Elk Cloner is one of the first known microcomputer viruses that spread "in the wild", i.e., outside the computer system or laboratory in which it was written.[1][2][3] It attached itself to the Apple II operating system and spread by floppy disk. It was written around 1982 by a 15-year-old high school student, Rich Skrenta. It was originally a joke, created and put onto a game disk.

Infection and symptoms

Elk Cloner spread by infecting the Apple DOS 3.3 operating system using a technique now known as a "boot sector" virus. It was attached to a game, the game was then set to play. The 50th time the game was started, the virus was released, but instead of playing the game, it would change to a blank screen that displayed a poem about the virus named Elk Cloner. If a computer booted from an infected floppy disk, a copy of the virus was placed in the computer's memory. When an uninfected disk was inserted into the computer, Elk Cloner would be copied to the disk, allowing it to spread from disk to disk.[4]
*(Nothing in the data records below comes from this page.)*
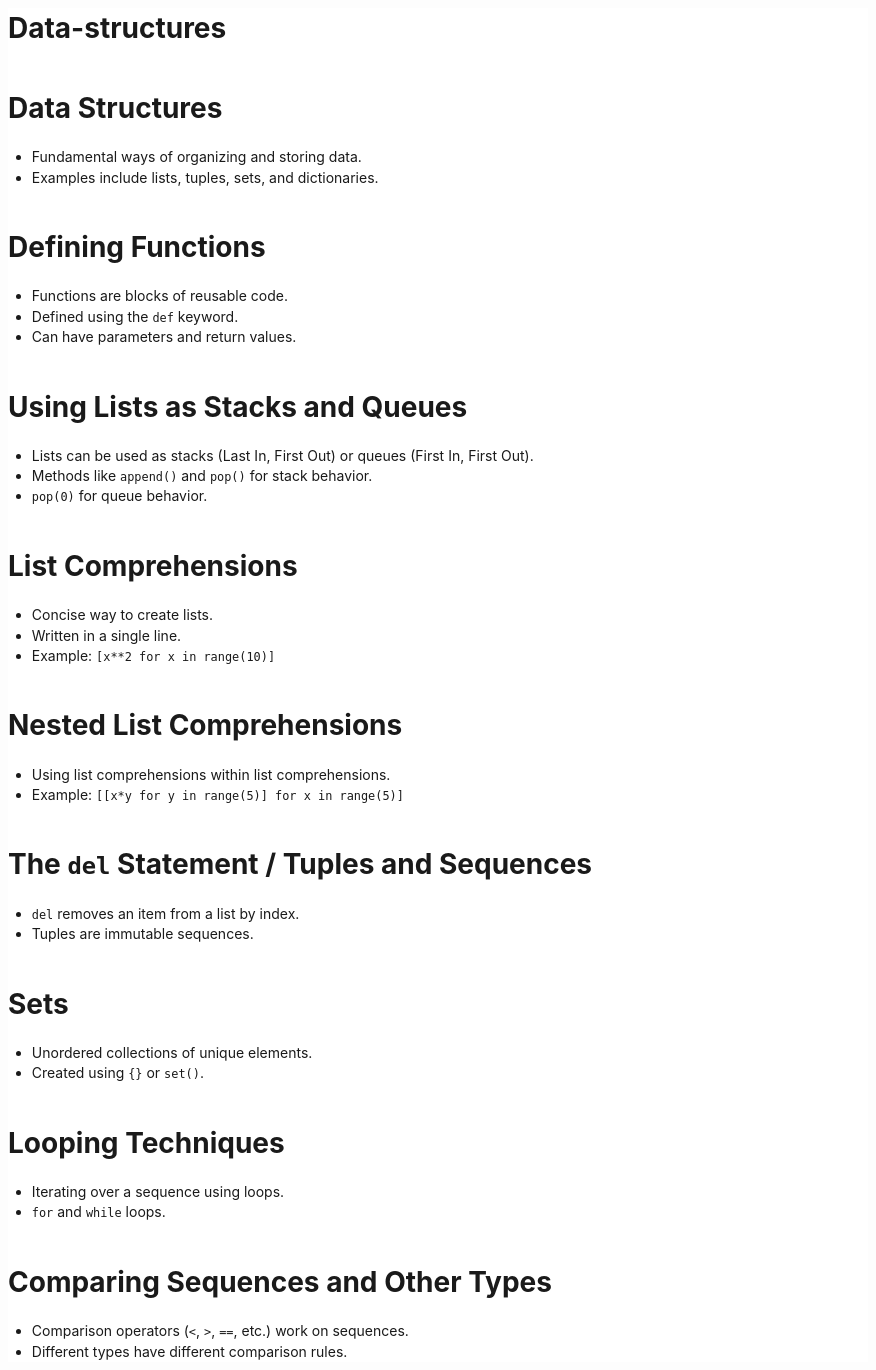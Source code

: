 # Data-structures

# Data Structures
- Fundamental ways of organizing and storing data.
- Examples include lists, tuples, sets, and dictionaries.

# Defining Functions
- Functions are blocks of reusable code.
- Defined using the `def` keyword.
- Can have parameters and return values.

# Using Lists as Stacks and Queues
- Lists can be used as stacks (Last In, First Out) or queues (First In, First Out).
- Methods like `append()` and `pop()` for stack behavior.
- `pop(0)` for queue behavior.

# List Comprehensions
- Concise way to create lists.
- Written in a single line.
- Example: `[x**2 for x in range(10)]`

# Nested List Comprehensions
- Using list comprehensions within list comprehensions.
- Example: `[[x*y for y in range(5)] for x in range(5)]`

# The `del` Statement / Tuples and Sequences
- `del` removes an item from a list by index.
- Tuples are immutable sequences.

# Sets
- Unordered collections of unique elements.
- Created using `{}` or `set()`.

# Looping Techniques
- Iterating over a sequence using loops.
- `for` and `while` loops.

# Comparing Sequences and Other Types
- Comparison operators (`<`, `>`, `==`, etc.) work on sequences.
- Different types have different comparison rules.
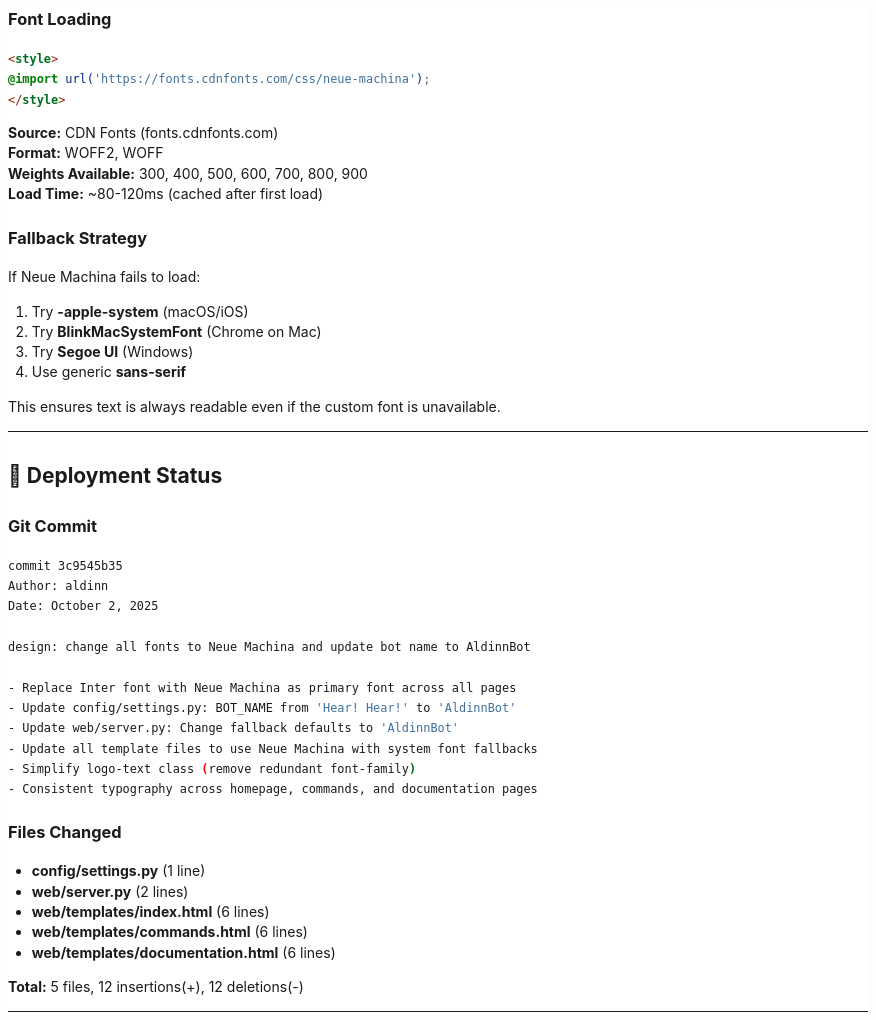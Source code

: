 ### Font Loading
```html
<style>
@import url('https://fonts.cdnfonts.com/css/neue-machina');
</style>
```

**Source:** CDN Fonts (fonts.cdnfonts.com)  
**Format:** WOFF2, WOFF  
**Weights Available:** 300, 400, 500, 600, 700, 800, 900  
**Load Time:** ~80-120ms (cached after first load)

### Fallback Strategy
If Neue Machina fails to load:
1. Try **-apple-system** (macOS/iOS)
2. Try **BlinkMacSystemFont** (Chrome on Mac)
3. Try **Segoe UI** (Windows)
4. Use generic **sans-serif**

This ensures text is always readable even if the custom font is unavailable.

---

## 🚀 Deployment Status

### Git Commit
```bash
commit 3c9545b35
Author: aldinn
Date: October 2, 2025

design: change all fonts to Neue Machina and update bot name to AldinnBot

- Replace Inter font with Neue Machina as primary font across all pages
- Update config/settings.py: BOT_NAME from 'Hear! Hear!' to 'AldinnBot'
- Update web/server.py: Change fallback defaults to 'AldinnBot'
- Update all template files to use Neue Machina with system font fallbacks
- Simplify logo-text class (remove redundant font-family)
- Consistent typography across homepage, commands, and documentation pages
```

### Files Changed
- **config/settings.py** (1 line)
- **web/server.py** (2 lines)
- **web/templates/index.html** (6 lines)
- **web/templates/commands.html** (6 lines)
- **web/templates/documentation.html** (6 lines)

**Total:** 5 files, 12 insertions(+), 12 deletions(-)

---
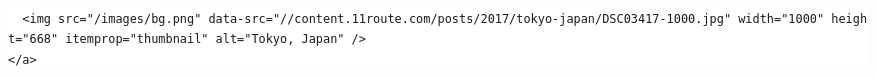       <img src="/images/bg.png" data-src="//content.11route.com/posts/2017/tokyo-japan/DSC03417-1000.jpg" width="1000" height="668" itemprop="thumbnail" alt="Tokyo, Japan" />
    </a>
  </figure>
  <figure itemprop="associatedMedia" itemscope itemtype="http://schema.org/ImageObject">
    <a href="//content.11route.com/posts/2017/tokyo-japan/DSC03424-3000.jpg" itemprop="contentUrl" data-size="3000x2004">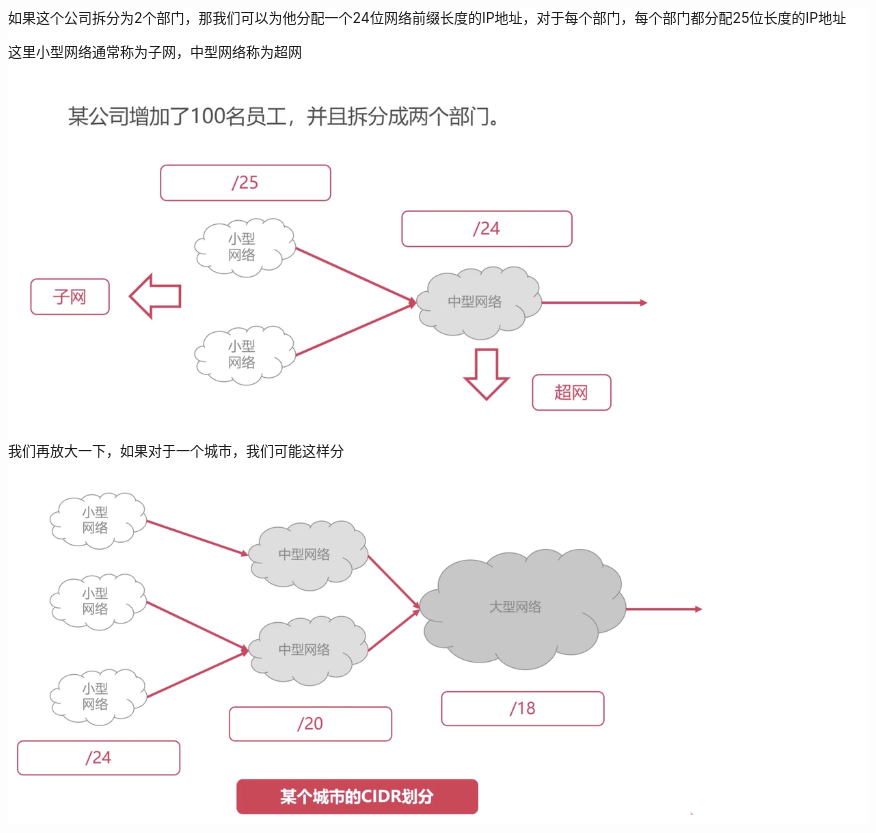 



如果这个公司拆分为2个部门，那我们可以为他分配一个24位网络前缀长度的IP地址，对于每个部门，每个部门都分配25位长度的IP地址

这里小型网络通常称为子网，中型网络称为超网

<img src="https://github.com/wxning1107/computer-newtwork/blob/master/images/image-20201206181612675.png" width = "700" height = "350" alt="" align=center />



我们再放大一下，如果对于一个城市，我们可能这样分

<img src="https://github.com/wxning1107/computer-newtwork/blob/master/images/image-20201206181936986.png" width = "700" height = "350" alt="" align=center />
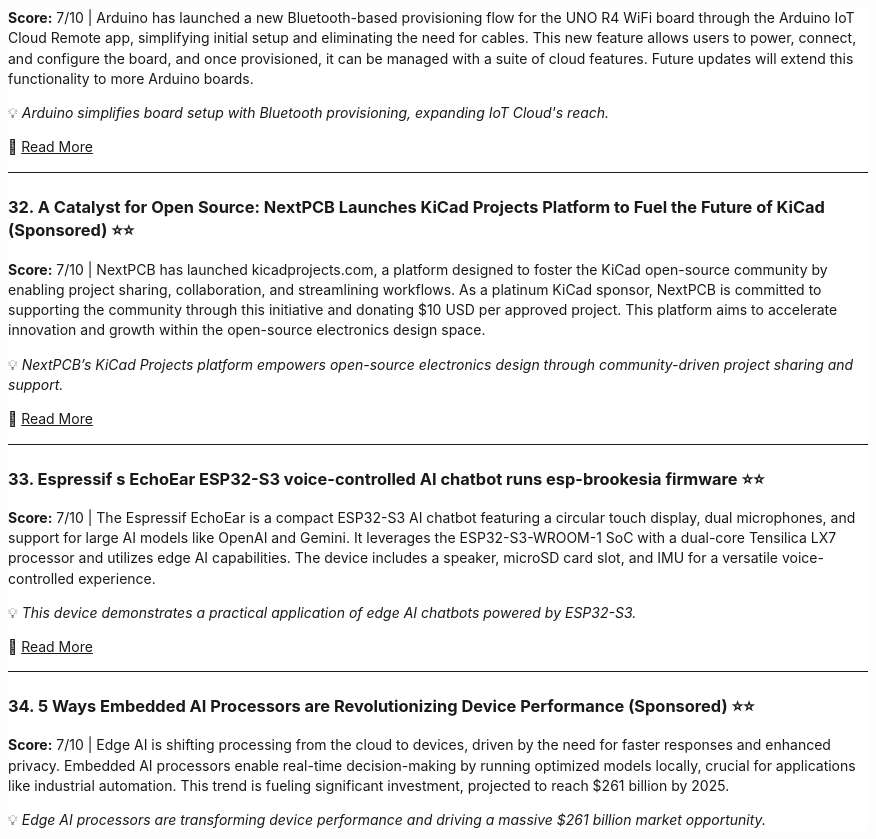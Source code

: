 **Score:** 7/10 | Arduino has launched a new Bluetooth-based provisioning flow for the UNO R4 WiFi board through the Arduino IoT Cloud Remote app, simplifying initial setup and eliminating the need for cables. This new feature allows users to power, connect, and configure the board, and once provisioned, it can be managed with a suite of cloud features. Future updates will extend this functionality to more Arduino boards.

💡 *Arduino simplifies board setup with Bluetooth provisioning, expanding IoT Cloud's reach.*

🔗 [Read More](https://www.cnx-software.com/2025/09/26/arduino-cloud-adds-bluetooth-based-provisioning-starting-with-uno-r4-wifi/)

---

### 32. A Catalyst for Open Source: NextPCB Launches KiCad Projects Platform to Fuel the Future of KiCad (Sponsored) ⭐⭐

**Score:** 7/10 | NextPCB has launched kicadprojects.com, a platform designed to foster the KiCad open-source community by enabling project sharing, collaboration, and streamlining workflows.  As a platinum KiCad sponsor, NextPCB is committed to supporting the community through this initiative and donating $10 USD per approved project. This platform aims to accelerate innovation and growth within the open-source electronics design space.

💡 *NextPCB’s KiCad Projects platform empowers open-source electronics design through community-driven project sharing and support.*

🔗 [Read More](https://www.cnx-software.com/2025/09/26/a-catalyst-for-open-source-nextpcb-launches-kicad-projects-platform-to-fuel-the-future-of-kicad/)

---

### 33. Espressif s EchoEar ESP32-S3 voice-controlled AI chatbot runs esp-brookesia firmware ⭐⭐

**Score:** 7/10 | The Espressif EchoEar is a compact ESP32-S3 AI chatbot featuring a circular touch display, dual microphones, and support for large AI models like OpenAI and Gemini. It leverages the ESP32-S3-WROOM-1 SoC with a dual-core Tensilica LX7 processor and utilizes edge AI capabilities. The device includes a speaker, microSD card slot, and IMU for a versatile voice-controlled experience.

💡 *This device demonstrates a practical application of edge AI chatbots powered by ESP32-S3.*

🔗 [Read More](https://www.cnx-software.com/2025/09/26/espressif-echoear-esp32-s3-voice-controlled-ai-chatbot-with-circular-touchscreen-and-mic-array/)

---

### 34. 5 Ways Embedded AI Processors are Revolutionizing Device Performance (Sponsored) ⭐⭐

**Score:** 7/10 | Edge AI is shifting processing from the cloud to devices, driven by the need for faster responses and enhanced privacy. Embedded AI processors enable real-time decision-making by running optimized models locally, crucial for applications like industrial automation. This trend is fueling significant investment, projected to reach $261 billion by 2025.

💡 *Edge AI processors are transforming device performance and driving a massive $261 billion market opportunity.*
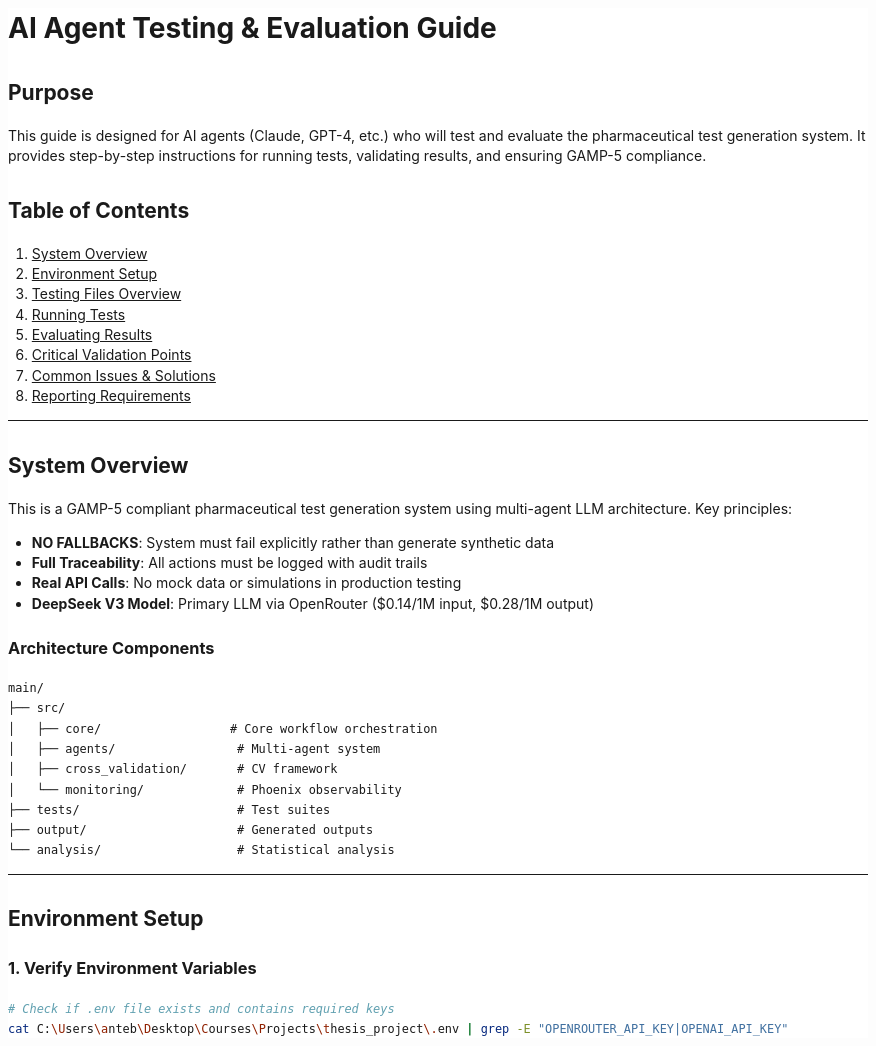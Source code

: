 # AI Agent Testing & Evaluation Guide

## Purpose
This guide is designed for AI agents (Claude, GPT-4, etc.) who will test and evaluate the pharmaceutical test generation system. It provides step-by-step instructions for running tests, validating results, and ensuring GAMP-5 compliance.

## Table of Contents
1. [System Overview](#system-overview)
2. [Environment Setup](#environment-setup)
3. [Testing Files Overview](#testing-files-overview)
4. [Running Tests](#running-tests)
5. [Evaluating Results](#evaluating-results)
6. [Critical Validation Points](#critical-validation-points)
7. [Common Issues & Solutions](#common-issues--solutions)
8. [Reporting Requirements](#reporting-requirements)

---

## System Overview

This is a GAMP-5 compliant pharmaceutical test generation system using multi-agent LLM architecture. Key principles:
- **NO FALLBACKS**: System must fail explicitly rather than generate synthetic data
- **Full Traceability**: All actions must be logged with audit trails
- **Real API Calls**: No mock data or simulations in production testing
- **DeepSeek V3 Model**: Primary LLM via OpenRouter ($0.14/1M input, $0.28/1M output)

### Architecture Components
```
main/
├── src/
│   ├── core/                  # Core workflow orchestration
│   ├── agents/                 # Multi-agent system
│   ├── cross_validation/       # CV framework
│   └── monitoring/             # Phoenix observability
├── tests/                      # Test suites
├── output/                     # Generated outputs
└── analysis/                   # Statistical analysis
```

---

## Environment Setup

### 1. Verify Environment Variables
```bash
# Check if .env file exists and contains required keys
cat C:\Users\anteb\Desktop\Courses\Projects\thesis_project\.env | grep -E "OPENROUTER_API_KEY|OPENAI_API_KEY"
```
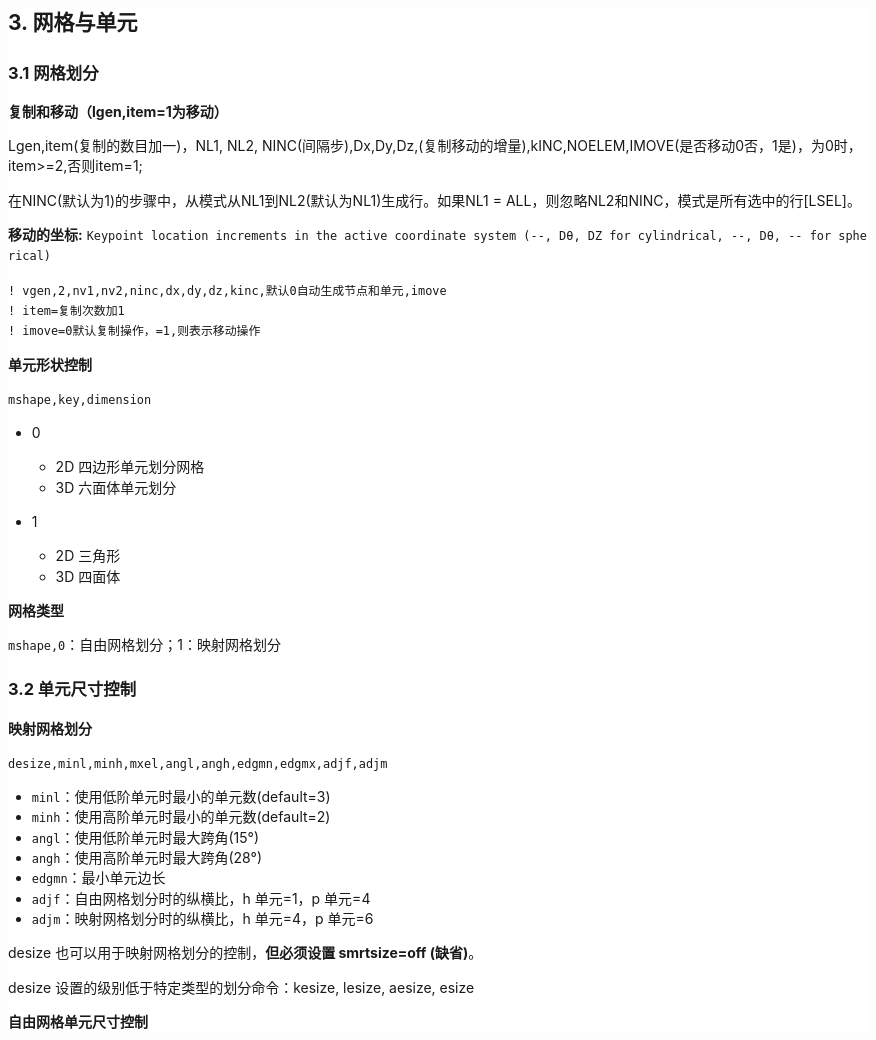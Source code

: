 

## 3. 网格与单元

### 3.1 网格划分

**复制和移动（lgen,item=1为移动）**

Lgen,item(复制的数目加一)，NL1, NL2, NINC(间隔步),Dx,Dy,Dz,(复制移动的增量),kINC,NOELEM,IMOVE(是否移动0否，1是)，为0时，item>=2,否则item=1;

在NINC(默认为1)的步骤中，从模式从NL1到NL2(默认为NL1)生成行。如果NL1 = ALL，则忽略NL2和NINC，模式是所有选中的行[LSEL]。

**移动的坐标:** `Keypoint location increments in the active coordinate system (--, Dθ, DZ for cylindrical, --, Dθ, -- for spherical)`

```txt
! vgen,2,nv1,nv2,ninc,dx,dy,dz,kinc,默认0自动生成节点和单元,imove
! item=复制次数加1
! imove=0默认复制操作，=1,则表示移动操作
```

**单元形状控制**

`mshape,key,dimension`

- 0
  - 2D 四边形单元划分网格
  - 3D 六面体单元划分

- 1
  - 2D 三角形
  - 3D 四面体

**网格类型**

`mshape,0`：自由网格划分；1：映射网格划分



### 3.2 单元尺寸控制

**映射网格划分**

`desize,minl,minh,mxel,angl,angh,edgmn,edgmx,adjf,adjm`

- `minl`：使用低阶单元时最小的单元数(default=3)
- `minh`：使用高阶单元时最小的单元数(default=2)
- `angl`：使用低阶单元时最大跨角(15°)
- `angh`：使用高阶单元时最大跨角(28°)
- `edgmn`：最小单元边长
- `adjf`：自由网格划分时的纵横比，h 单元=1，p 单元=4
- `adjm`：映射网格划分时的纵横比，h 单元=4，p 单元=6

desize 也可以用于映射网格划分的控制，**但必须设置 smrtsize=off (缺省)**。

desize 设置的级别低于特定类型的划分命令：kesize, lesize, aesize, esize

**自由网格单元尺寸控制**
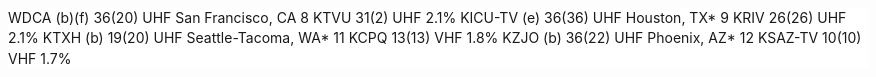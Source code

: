 </tr>
<tr>
<td></td>
<td></td>
<td>WDCA (b)(f)</td>
<td>36(20)</td>
<td>UHF</td>
<td></td>
</tr>
<tr>
<td>San Francisco, CA</td>
<td>8</td>
<td>KTVU</td>
<td>31(2)</td>
<td>UHF</td>
<td>2.1%</td>
</tr>
<tr>
<td></td>
<td></td>
<td>KICU-TV (e)</td>
<td>36(36)</td>
<td>UHF</td>
<td></td>
</tr>
<tr>
<td>Houston, TX*</td>
<td>9</td>
<td>KRIV</td>
<td>26(26)</td>
<td>UHF</td>
<td>2.1%</td>
</tr>
<tr>
<td></td>
<td></td>
<td>KTXH (b)</td>
<td>19(20)</td>
<td>UHF</td>
<td></td>
</tr>
<tr>
<td>Seattle-Tacoma, WA*</td>
<td>11</td>
<td>KCPQ</td>
<td>13(13)</td>
<td>VHF</td>
<td>1.8%</td>
</tr>
<tr>
<td></td>
<td></td>
<td>KZJO (b)</td>
<td>36(22)</td>
<td>UHF</td>
<td></td>
</tr>
<tr>
<td>Phoenix, AZ*</td>
<td>12</td>
<td>KSAZ-TV</td>
<td>10(10)</td>
<td>VHF</td>
<td>1.7%</td>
The poem that Elk Cloner would display was as follows:

Elk Cloner: The program with a personality

It will get on all your disks
It will infiltrate your chips
Yes, it's Cloner!

It will stick to you like glue
It will modify RAM too

Send in the Cloner!

Elk Cloner did not cause deliberate harm, but Apple DOS disks without a standard image had their reserved tracks overwritten.[5]

Development

Elk Cloner was created as a prank in 1981 by Rich Skrenta, a 15-year-old high school student. Skrenta already had a notoriety among his friends because, in sharing computer games and software, he would often alter the floppy disks to shut down or display taunting on-screen messages. Due to this reputation for pranks, many of his friends simply stopped accepting floppy disks from him. Skrenta thought of methods to alter floppy disks without physically touching them. During a winter break from Mt. Lebanon High School in Mt. Lebanon, Pennsylvania, Skrenta discovered how to launch the messages automatically on his Apple II computer. He developed what is now known as a boot sector virus, and began circulating it in early 1982 among high school friends and a local computer club. Twenty-five years later in 2007, Skrenta called it "some dumb little practical joke."[6][7][8]

Distribution

According to contemporary reports, the virus was rather contagious, successfully infecting the floppies of most people Skrenta knew, and upsetting many of them.[citation needed] Part of the "success", of course, was that people were not at all wary of the potential problem, nor were virus scanners or cleaners available. The virus could still be removed, but it required an elaborate manual effort.